2020.12.10
# 地銀再編

地銀の危機で誰の目にも明らか、現実を見ぬ「地方創生」の無残な結末

地銀再編が地方淘汰に繋がるワケ2
高橋 克英 プロフィール

コロナ禍下でユーザーが気付いてしまったこと

わざわざ来店する必要のないネット銀行、ネット証券、デジタル・プラットフォーマーが、慣れてみるといかに便利なことか。危機的状況に頼りになるのは、国、地方自治体、日本政策金融公庫、信用保証協会といった政府系金融だった。そして、銀行よりも身近にある信金、信組、JAバンク、郵便局の存在も親身でありがたかった。

 

ニュース報道にあるような、本当に困った観光や飲食を中心とした中小零細企業や自営業者、フリーランス、個人の多くは、実は地銀の顧客ではなく、信用金庫や信用組合、JAバンクやノンバンク、そして政府系金融機関に信用保証協会、更に地方自治体の制度融資などの顧客だったりするのだ。
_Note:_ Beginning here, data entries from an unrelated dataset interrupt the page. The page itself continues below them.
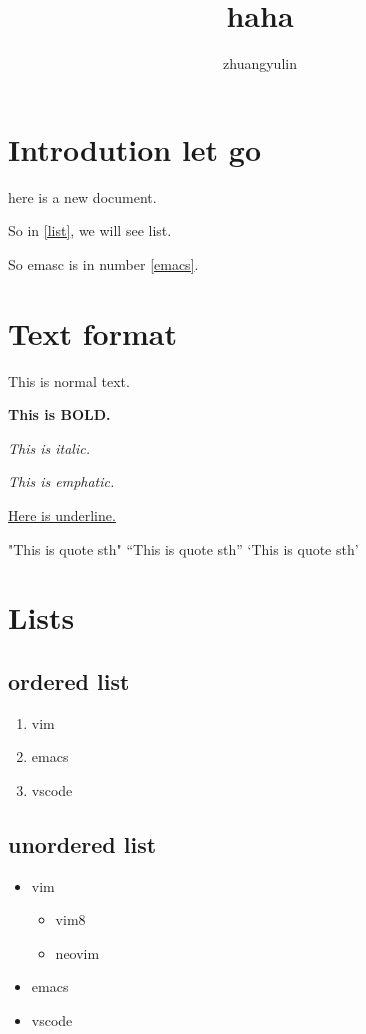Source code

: \documentclass{article}
\author{zhuangyulin}
\title{haha}
\begin{document}
\maketitle

\section{Introdution let go}

here is a new document.

So in \ref{list}, we will see list.

So emasc is in number \ref{emacs}.

\section{Text format}
This is normal text. 

\textbf{This is BOLD.}

\textit{This is italic.}

\emph{This is emphatic.}

\underline{Here is underline.}

"This is quote sth"
``This is quote sth''
`This is quote sth'

\section{Lists\label{list}}
\subsection{ordered list}
\begin{enumerate}
    \item vim
    \item emacs \label{emacs}
    \item vscode
\end{enumerate}

\subsection{unordered list}
\begin{itemize}
    \item vim
        \begin{itemize}
            \item vim8
            \item neovim
        \end{itemize}
    \item emacs
    \item vscode
\end{itemize}
\end{document}
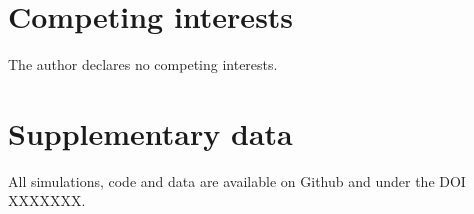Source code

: \documentclass[12pt]{article}
\begin{document}

\section*{Competing interests} %
\label{sec:competing_interests}

The author declares no competing interests.


\section*{Supplementary data} %
\label{sec:supplementary_data}

All simulations, code and data are available on Github and under the DOI XXXXXXX.



\end{document}
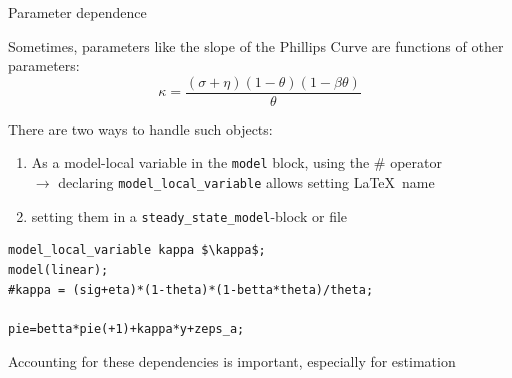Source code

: \documentclass[handout,usepdftitle=false,xcolor=dvipsnames,aspectratio=169]{beamer}
\begin{document}
\begin{frame}[fragile]{Parameter dependence}
\begin{witemize}
    \item Sometimes, parameters like the slope of the Phillips Curve are functions of other parameters:
    \begin{equation}
      \kappa=\frac{(\sigma+\eta)(1-\theta)(1-\beta\theta)}{\theta}
    \end{equation}
    \item There are two ways to handle such objects:
    \begin{enumerate}
        \item As a model-local variable in the \texttt{model} block, using the \# operator\\
        $\rightarrow$ declaring \texttt{model\_local\_variable} allows setting \LaTeX\ name
        \item setting them in a \texttt{steady\_state\_model}-block or file
    \end{enumerate}

\begin{verbatim}
model_local_variable kappa $\kappa$;
model(linear);
#kappa = (sig+eta)*(1-theta)*(1-betta*theta)/theta;

pie=betta*pie(+1)+kappa*y+zeps_a;
\end{verbatim}
    \item Accounting for these dependencies is important, especially for estimation
\end{witemize}
\end{frame}
\end{document}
住宅ローンを除けば、個人との接点も多くなく、地元のいわゆる名士企業や大企業などに加え、規模でいうと中小企業というより、中堅企業といったところが、地銀の中心顧客である場合が多い。地域経済社会において、地銀のプレゼンスが高いようで高くない実態のからくりだ。コロナ禍で業績にあまり影響がない地銀というのは、皮肉にも地域に根差していない証左といえるのかもしれない。

皆が薄々気づいている不都合な真実

地銀の構造的問題と業績不振に加え、政府・金融当局による3つの地銀包囲網が形成されたことで、地銀の再編は期限が定められ、不可避なものとなった。地銀が再編され淘汰され二極化するということは、裏を返せば、地方そのものが再編され淘汰され二極化していくということだ。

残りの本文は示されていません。